**RECORDS SHOWN:**
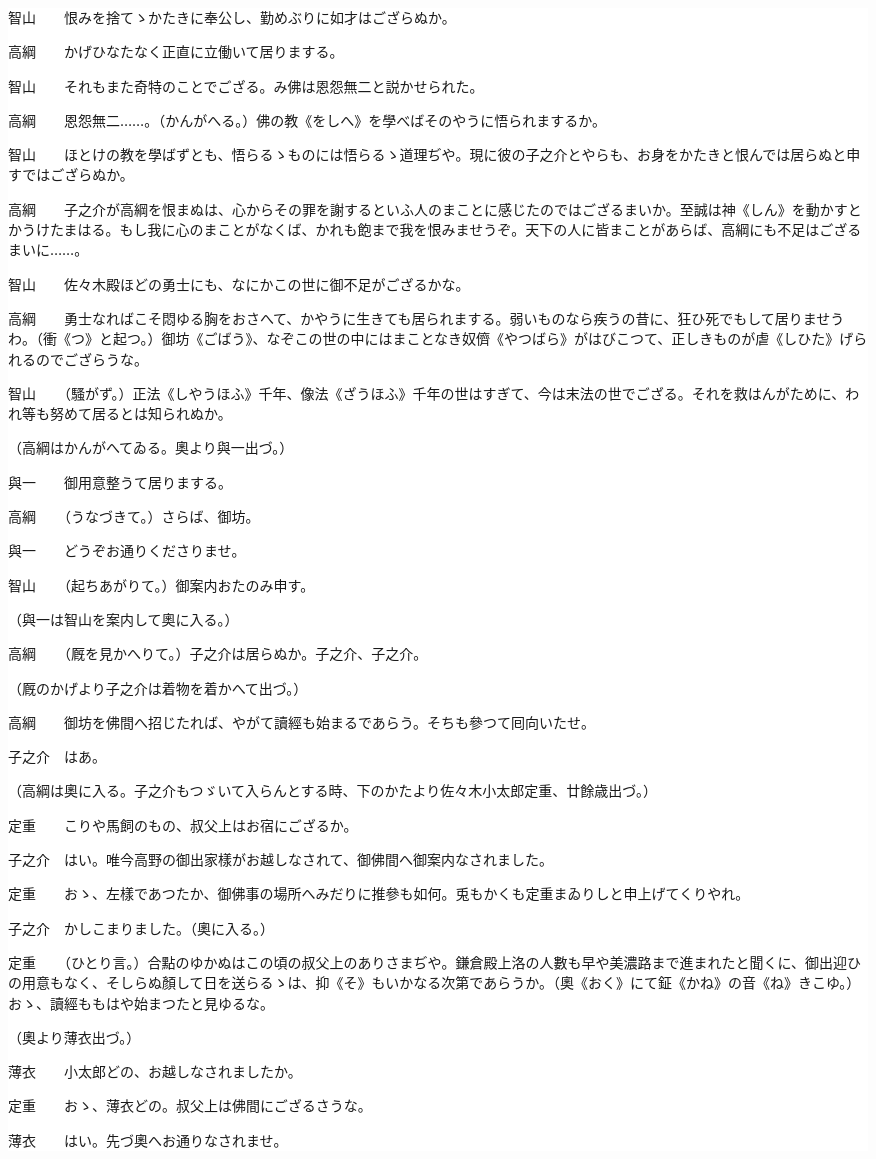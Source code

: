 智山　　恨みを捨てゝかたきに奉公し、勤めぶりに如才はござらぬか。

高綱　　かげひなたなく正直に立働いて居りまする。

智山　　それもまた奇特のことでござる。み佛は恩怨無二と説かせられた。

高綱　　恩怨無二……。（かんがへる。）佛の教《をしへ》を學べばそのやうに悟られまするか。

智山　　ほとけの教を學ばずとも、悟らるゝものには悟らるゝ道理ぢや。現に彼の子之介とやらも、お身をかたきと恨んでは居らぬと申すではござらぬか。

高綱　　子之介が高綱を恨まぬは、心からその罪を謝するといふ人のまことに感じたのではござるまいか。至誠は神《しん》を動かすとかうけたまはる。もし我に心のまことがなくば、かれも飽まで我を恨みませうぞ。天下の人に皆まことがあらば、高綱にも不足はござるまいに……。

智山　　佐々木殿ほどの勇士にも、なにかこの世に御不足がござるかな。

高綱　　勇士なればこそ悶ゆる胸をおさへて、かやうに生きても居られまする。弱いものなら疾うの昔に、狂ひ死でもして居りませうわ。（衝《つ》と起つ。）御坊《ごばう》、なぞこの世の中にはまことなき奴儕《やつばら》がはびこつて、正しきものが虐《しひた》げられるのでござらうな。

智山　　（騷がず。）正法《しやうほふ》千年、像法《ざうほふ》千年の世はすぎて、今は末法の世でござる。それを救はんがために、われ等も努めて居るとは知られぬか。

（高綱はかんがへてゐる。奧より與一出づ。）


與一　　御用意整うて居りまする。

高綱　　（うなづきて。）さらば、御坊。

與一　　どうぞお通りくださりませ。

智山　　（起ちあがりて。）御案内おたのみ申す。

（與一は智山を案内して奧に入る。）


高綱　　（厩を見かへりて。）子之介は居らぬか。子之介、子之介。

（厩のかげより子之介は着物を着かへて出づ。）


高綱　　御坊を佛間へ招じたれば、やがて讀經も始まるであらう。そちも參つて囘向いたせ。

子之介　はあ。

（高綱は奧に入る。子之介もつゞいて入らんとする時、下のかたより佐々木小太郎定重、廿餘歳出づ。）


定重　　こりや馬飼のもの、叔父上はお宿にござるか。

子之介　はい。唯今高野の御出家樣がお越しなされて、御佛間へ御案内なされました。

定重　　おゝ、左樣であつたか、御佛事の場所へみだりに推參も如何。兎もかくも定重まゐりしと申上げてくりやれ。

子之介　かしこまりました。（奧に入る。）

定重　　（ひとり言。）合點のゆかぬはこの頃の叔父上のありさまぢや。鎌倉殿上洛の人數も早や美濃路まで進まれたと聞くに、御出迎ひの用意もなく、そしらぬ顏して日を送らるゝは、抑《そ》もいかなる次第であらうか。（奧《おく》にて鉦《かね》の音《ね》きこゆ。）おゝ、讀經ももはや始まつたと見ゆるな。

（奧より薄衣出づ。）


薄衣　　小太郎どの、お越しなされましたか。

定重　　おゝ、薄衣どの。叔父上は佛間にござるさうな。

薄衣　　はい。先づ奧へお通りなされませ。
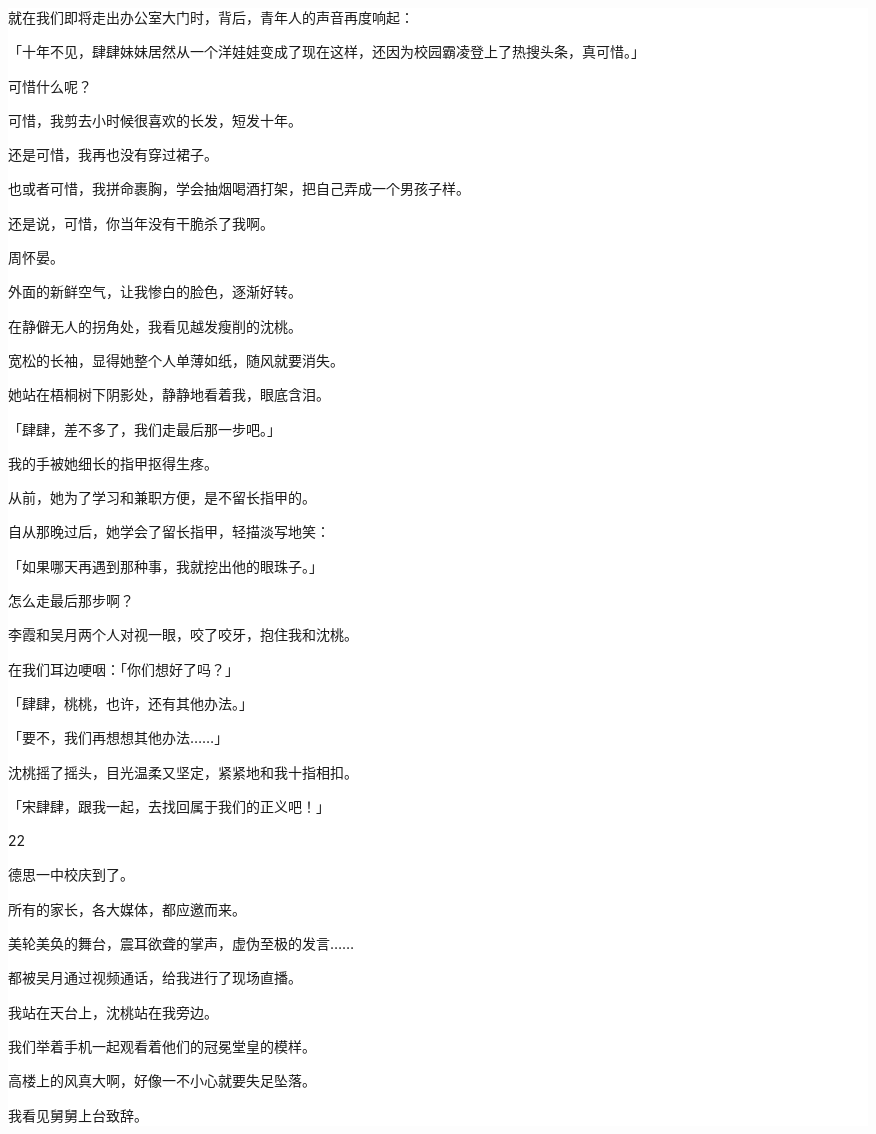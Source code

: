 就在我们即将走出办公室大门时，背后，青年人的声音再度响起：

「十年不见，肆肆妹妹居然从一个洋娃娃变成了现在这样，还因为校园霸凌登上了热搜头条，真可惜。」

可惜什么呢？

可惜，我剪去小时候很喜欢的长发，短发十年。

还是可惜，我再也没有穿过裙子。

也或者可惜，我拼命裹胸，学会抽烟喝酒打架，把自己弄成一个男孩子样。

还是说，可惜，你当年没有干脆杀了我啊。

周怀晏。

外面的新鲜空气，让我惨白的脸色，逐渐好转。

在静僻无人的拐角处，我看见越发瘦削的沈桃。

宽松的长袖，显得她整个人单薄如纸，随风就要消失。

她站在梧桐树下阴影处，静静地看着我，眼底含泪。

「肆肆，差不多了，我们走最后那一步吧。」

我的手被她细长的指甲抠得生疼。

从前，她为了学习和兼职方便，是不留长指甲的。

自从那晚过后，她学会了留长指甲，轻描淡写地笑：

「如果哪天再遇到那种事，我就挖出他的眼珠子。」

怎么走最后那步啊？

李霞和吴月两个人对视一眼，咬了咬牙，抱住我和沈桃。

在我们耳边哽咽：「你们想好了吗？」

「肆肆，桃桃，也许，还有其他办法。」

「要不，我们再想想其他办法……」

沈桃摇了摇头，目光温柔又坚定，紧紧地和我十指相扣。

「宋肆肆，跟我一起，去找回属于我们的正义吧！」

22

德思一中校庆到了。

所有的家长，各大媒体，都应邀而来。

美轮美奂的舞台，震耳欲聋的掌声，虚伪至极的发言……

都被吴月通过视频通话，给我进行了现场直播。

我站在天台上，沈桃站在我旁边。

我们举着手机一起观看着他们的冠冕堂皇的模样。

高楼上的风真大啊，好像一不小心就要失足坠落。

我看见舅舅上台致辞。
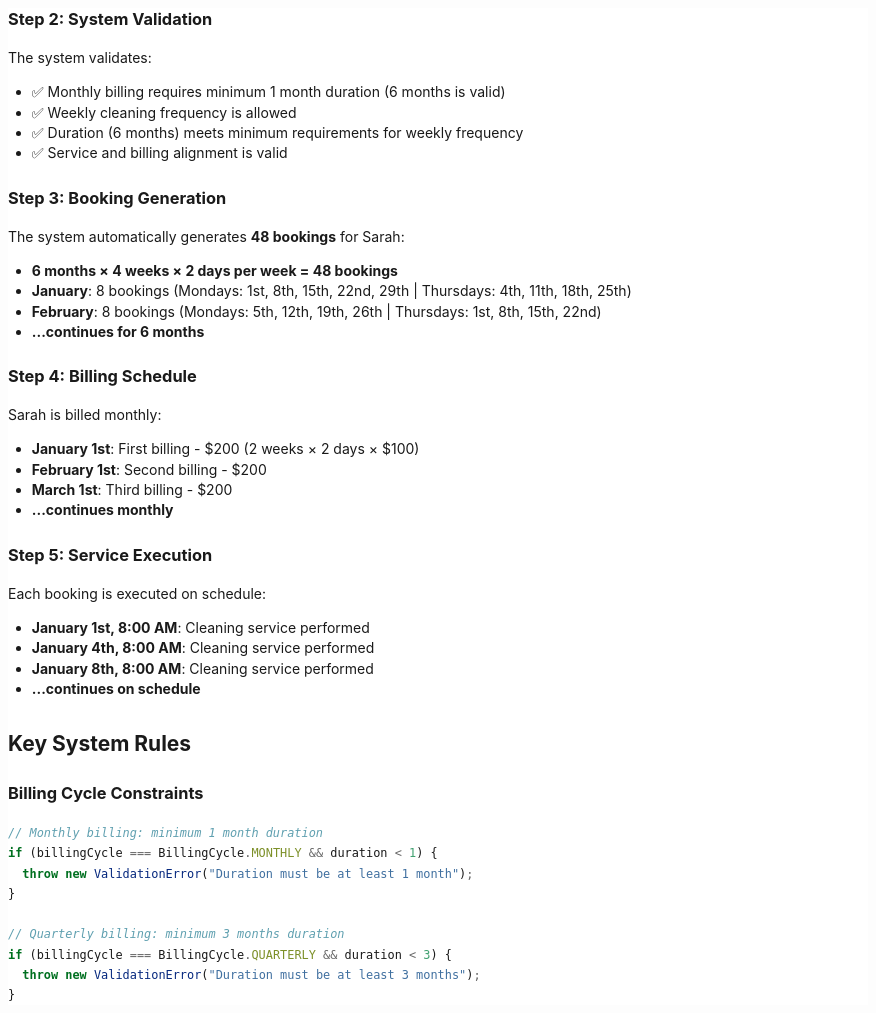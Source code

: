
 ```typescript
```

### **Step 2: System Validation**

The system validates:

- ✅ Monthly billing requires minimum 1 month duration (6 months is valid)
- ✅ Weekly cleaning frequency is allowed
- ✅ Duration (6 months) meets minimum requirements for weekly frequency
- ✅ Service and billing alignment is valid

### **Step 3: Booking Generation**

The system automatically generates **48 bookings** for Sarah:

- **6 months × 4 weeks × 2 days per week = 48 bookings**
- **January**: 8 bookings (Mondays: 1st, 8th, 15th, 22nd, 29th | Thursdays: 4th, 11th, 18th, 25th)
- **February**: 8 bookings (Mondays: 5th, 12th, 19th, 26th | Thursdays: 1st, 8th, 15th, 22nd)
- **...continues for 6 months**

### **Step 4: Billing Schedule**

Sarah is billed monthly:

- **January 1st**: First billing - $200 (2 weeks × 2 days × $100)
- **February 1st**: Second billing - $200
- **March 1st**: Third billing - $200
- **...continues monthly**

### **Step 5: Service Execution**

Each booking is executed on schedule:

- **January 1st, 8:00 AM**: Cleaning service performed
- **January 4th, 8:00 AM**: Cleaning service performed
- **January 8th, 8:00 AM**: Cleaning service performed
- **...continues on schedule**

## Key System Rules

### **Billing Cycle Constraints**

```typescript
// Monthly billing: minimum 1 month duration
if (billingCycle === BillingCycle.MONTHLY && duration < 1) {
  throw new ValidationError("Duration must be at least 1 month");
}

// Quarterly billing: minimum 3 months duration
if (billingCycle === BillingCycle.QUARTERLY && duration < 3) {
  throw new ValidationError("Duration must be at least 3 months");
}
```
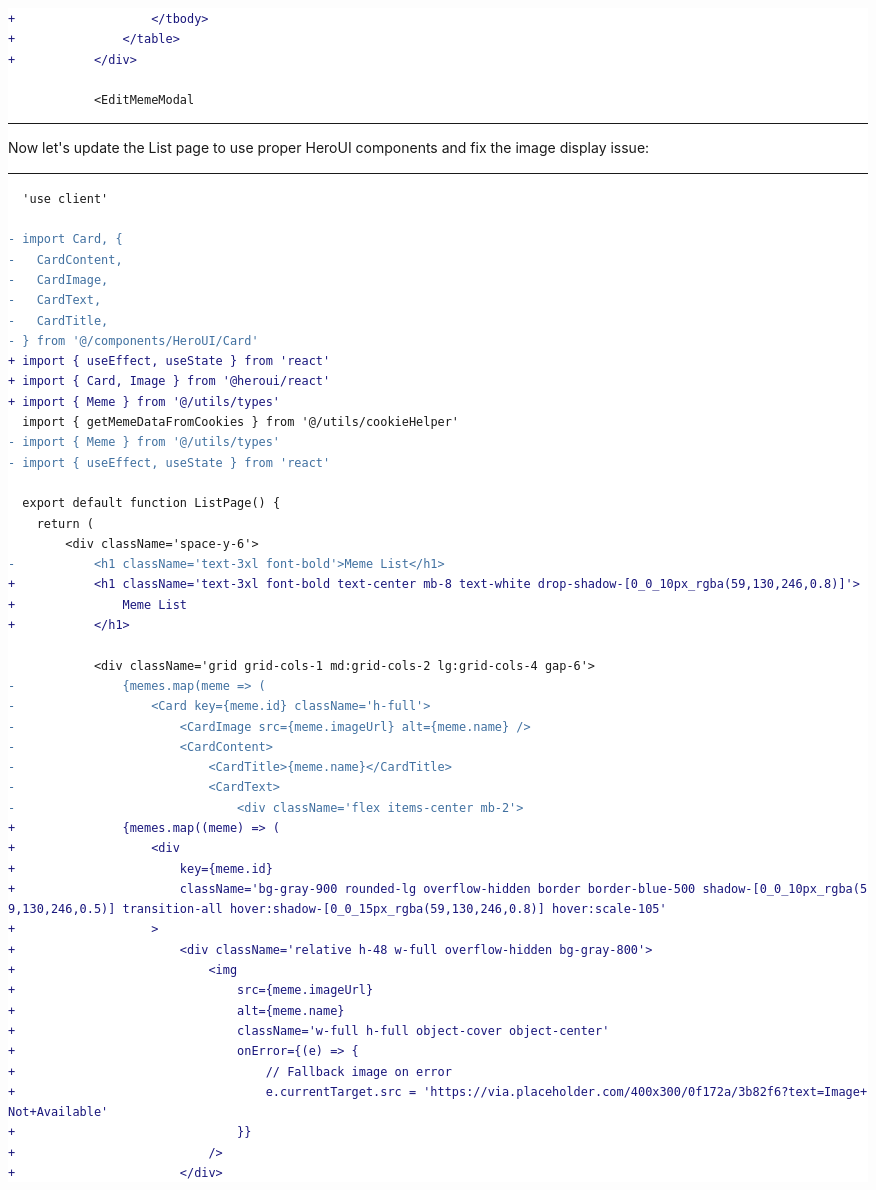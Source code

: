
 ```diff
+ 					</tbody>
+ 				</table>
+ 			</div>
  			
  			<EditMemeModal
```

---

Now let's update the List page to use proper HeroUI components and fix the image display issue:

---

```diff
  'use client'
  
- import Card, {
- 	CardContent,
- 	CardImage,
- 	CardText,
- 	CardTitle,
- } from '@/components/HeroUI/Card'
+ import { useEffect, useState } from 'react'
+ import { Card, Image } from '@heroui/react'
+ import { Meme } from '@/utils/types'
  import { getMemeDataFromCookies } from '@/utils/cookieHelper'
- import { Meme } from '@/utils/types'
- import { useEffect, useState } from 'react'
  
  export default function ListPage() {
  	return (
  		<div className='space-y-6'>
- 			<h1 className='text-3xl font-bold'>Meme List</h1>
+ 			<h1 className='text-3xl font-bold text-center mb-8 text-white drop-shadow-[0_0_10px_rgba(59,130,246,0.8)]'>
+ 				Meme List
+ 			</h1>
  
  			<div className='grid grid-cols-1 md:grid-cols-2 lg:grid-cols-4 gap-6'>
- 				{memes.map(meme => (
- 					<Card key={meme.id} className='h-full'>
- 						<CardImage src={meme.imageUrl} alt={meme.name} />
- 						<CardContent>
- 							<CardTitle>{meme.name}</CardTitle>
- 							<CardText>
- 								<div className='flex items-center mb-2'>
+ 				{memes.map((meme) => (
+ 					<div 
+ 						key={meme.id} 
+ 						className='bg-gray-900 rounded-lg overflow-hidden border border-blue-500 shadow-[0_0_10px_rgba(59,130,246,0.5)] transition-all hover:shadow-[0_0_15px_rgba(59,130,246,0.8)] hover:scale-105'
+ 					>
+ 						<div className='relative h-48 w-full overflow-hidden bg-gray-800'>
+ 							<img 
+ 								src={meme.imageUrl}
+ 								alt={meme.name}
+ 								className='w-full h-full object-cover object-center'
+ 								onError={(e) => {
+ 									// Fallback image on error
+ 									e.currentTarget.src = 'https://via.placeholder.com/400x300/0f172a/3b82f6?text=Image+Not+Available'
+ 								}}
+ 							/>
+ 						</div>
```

**TASK GOAL:** Look above for every line with the word "Mondays" and copy it.

**RESPONSE TO THIS TASK:**
- **January**: 8 bookings (Mondays: 1st, 8th, 15th, 22nd, 29th | Thursdays: 4th, 11th, 18th, 25th)
- **February**: 8 bookings (Mondays: 5th, 12th, 19th, 26th | Thursdays: 1st, 8th, 15th, 22nd)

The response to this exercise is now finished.